La chaîne Telegram « Jabaroot DZ » a diffusé les salaires de 2 millions de Marocains avant d’être supprimée. Une fuite inédite, dans un contexte d’escalade cyber entre hackers algériens et marocains.
Je donne rarement mon avis, mais ici, j’ai envie. J’ai des ami(e)s en Algérie (Hi! Smilling hacker) et au Maroc. Deux magnifiques pays, deux pays aux cultures, aux populations et envies d’avenir magnifique. Ce que j’observe actuellement m’attriste profondément. Et j’avoue que ces événements semblent dépasser les pirates qui pensent agir pour une « cause ».
La guerre numérique entre hackers marocains et algériens a franchi un nouveau palier. Mardi 8 avril, une fuite massive d’attestations de salaire, concernant environ deux millions d’affiliés à la Caisse nationale de sécurité sociale (CNSS) du Maroc, a été diffusée sur la chaîne Telegram « Jabaroot DZ » (fermée depuis par Telegram). Derrière cette offensive numérique, des pirates se revendiquant d’Algérie, dans un climat tendu d’attaques croisées, de « defaces » de sites web et de DDoS orchestrés par des groupes liés à des sphères russes. Telegram a confirmé avoir supprimé la chaîne… quatre jours plus tard. Parmi les cibles de ces pirates : le ministére de la santé marocaine ou encore HD Elec une compagnie spécialisée dans les installations électriques.

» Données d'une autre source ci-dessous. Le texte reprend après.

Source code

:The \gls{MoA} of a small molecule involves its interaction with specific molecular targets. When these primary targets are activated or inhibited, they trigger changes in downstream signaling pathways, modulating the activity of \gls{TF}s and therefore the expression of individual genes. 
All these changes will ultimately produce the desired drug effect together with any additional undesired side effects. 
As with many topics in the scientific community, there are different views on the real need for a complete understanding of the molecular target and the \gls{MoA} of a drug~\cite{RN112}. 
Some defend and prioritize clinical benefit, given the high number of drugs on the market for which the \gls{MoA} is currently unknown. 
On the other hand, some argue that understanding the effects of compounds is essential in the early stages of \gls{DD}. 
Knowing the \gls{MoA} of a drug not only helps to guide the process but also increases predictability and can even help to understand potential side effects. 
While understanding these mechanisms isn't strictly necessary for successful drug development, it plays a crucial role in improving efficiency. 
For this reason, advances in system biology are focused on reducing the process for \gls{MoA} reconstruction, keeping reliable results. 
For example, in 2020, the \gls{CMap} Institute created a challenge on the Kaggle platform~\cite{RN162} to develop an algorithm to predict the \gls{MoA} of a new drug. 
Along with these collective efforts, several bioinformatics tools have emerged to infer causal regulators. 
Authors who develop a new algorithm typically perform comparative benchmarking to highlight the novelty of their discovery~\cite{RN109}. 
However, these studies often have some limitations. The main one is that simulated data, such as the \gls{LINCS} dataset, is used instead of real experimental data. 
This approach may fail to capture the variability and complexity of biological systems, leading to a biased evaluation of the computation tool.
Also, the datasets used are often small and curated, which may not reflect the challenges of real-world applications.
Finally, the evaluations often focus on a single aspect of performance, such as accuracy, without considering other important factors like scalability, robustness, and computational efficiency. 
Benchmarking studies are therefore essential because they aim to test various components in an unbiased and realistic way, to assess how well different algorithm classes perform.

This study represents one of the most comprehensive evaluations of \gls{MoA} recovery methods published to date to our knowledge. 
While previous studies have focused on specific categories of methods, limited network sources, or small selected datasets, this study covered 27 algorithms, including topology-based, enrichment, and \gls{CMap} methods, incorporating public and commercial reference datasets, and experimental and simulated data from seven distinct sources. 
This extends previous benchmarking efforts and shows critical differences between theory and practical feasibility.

Tout commence par un bruit sourd dans les couloirs feutrés des grandes entreprises marocaines : des documents internes, très sensibles, circulent librement sur Internet. Des salaires de banquiers, de cadres dirigeants, d’employés de la holding royale Siger – jusqu’au secrétaire particulier du roi Mohammed VI – sont dévoilés au grand jour. Le Service Veille ZATAZ repéré des fichiers, sur le web, darkweb et plusieurs autres canaux de distributions malveillants. Le nom de la chaîne Telegram qui orchestre cette opération apparaît soudainement, puis disparaît après quatre jours d’existence, laissant derrière elle un paysage numérique ravagé. Entre-temps, les fichiers diffusés ont été téléchargés, analysés, repartagés à grande échelle. La CNSS n’a pas encore commenté officiellement l’incident, mais le malaise est palpable. Car il ne s’agit pas d’un simple piratage : c’est une démonstration de force dans une guerre cyber aux relents géopolitiques.
« Une attaque sans précédent » : les coulisses d’un leak massif
Ce que je qualifierais de l’un des plus importants leaks de données personnelles jamais subis par le Maroc pourrait avoir des conséquences considérables. Les fichiers exposés contiennent des informations très précises : noms, matricules, salaires mensuels, parfois les intitulés de postes. On y retrouve des employés de banques commerciales, d’opérateurs télécoms, d’administrations publiques, mais aussi du personnel de structures proches du palais royal.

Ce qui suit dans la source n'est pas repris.